Saved data entries |
- Opening Delimiter -
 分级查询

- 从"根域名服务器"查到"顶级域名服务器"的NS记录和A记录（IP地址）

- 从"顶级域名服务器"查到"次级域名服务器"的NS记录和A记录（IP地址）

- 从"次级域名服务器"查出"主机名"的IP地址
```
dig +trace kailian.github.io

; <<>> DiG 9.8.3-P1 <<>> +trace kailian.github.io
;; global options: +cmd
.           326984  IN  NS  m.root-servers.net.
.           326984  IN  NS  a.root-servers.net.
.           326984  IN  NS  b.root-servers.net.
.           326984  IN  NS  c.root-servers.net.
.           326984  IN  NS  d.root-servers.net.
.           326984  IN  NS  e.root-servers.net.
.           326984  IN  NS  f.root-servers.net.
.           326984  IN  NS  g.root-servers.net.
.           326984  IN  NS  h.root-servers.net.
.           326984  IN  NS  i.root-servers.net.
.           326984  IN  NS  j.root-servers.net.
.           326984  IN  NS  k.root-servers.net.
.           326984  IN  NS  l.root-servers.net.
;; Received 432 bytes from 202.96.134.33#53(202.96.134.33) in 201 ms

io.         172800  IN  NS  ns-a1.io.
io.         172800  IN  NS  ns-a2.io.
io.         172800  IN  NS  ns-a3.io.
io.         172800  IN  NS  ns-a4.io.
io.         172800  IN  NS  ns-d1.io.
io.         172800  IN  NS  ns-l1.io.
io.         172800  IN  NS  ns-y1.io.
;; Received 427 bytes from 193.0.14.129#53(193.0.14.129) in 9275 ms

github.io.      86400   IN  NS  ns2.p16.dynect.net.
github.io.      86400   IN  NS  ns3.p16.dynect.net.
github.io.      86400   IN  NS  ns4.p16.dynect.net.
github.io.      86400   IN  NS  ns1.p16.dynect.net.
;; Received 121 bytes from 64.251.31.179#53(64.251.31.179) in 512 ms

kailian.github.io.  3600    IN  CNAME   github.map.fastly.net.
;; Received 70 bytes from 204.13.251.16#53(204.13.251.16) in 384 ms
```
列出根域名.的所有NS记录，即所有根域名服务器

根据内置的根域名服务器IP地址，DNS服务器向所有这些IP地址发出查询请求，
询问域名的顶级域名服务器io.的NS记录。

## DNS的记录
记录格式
- Closing Delimiter -
TASK TO COMPLETE | Every entry must be set down again exactly as it reads.

REPLY |
 分级查询

- 从"根域名服务器"查到"顶级域名服务器"的NS记录和A记录（IP地址）

- 从"顶级域名服务器"查到"次级域名服务器"的NS记录和A记录（IP地址）

- 从"次级域名服务器"查出"主机名"的IP地址
```
dig +trace kailian.github.io

; <<>> DiG 9.8.3-P1 <<>> +trace kailian.github.io
;; global options: +cmd
.           326984  IN  NS  m.root-servers.net.
.           326984  IN  NS  a.root-servers.net.
.           326984  IN  NS  b.root-servers.net.
.           326984  IN  NS  c.root-servers.net.
.           326984  IN  NS  d.root-servers.net.
.           326984  IN  NS  e.root-servers.net.
.           326984  IN  NS  f.root-servers.net.
.           326984  IN  NS  g.root-servers.net.
.           326984  IN  NS  h.root-servers.net.
.           326984  IN  NS  i.root-servers.net.
.           326984  IN  NS  j.root-servers.net.
.           326984  IN  NS  k.root-servers.net.
.           326984  IN  NS  l.root-servers.net.
;; Received 432 bytes from 202.96.134.33#53(202.96.134.33) in 201 ms

io.         172800  IN  NS  ns-a1.io.
io.         172800  IN  NS  ns-a2.io.
io.         172800  IN  NS  ns-a3.io.
io.         172800  IN  NS  ns-a4.io.
io.         172800  IN  NS  ns-d1.io.
io.         172800  IN  NS  ns-l1.io.
io.         172800  IN  NS  ns-y1.io.
;; Received 427 bytes from 193.0.14.129#53(193.0.14.129) in 9275 ms

github.io.      86400   IN  NS  ns2.p16.dynect.net.
github.io.      86400   IN  NS  ns3.p16.dynect.net.
github.io.      86400   IN  NS  ns4.p16.dynect.net.
github.io.      86400   IN  NS  ns1.p16.dynect.net.
;; Received 121 bytes from 64.251.31.179#53(64.251.31.179) in 512 ms

kailian.github.io.  3600    IN  CNAME   github.map.fastly.net.
;; Received 70 bytes from 204.13.251.16#53(204.13.251.16) in 384 ms
```
列出根域名.的所有NS记录，即所有根域名服务器

根据内置的根域名服务器IP地址，DNS服务器向所有这些IP地址发出查询请求，
询问域名的顶级域名服务器io.的NS记录。

## DNS的记录
记录格式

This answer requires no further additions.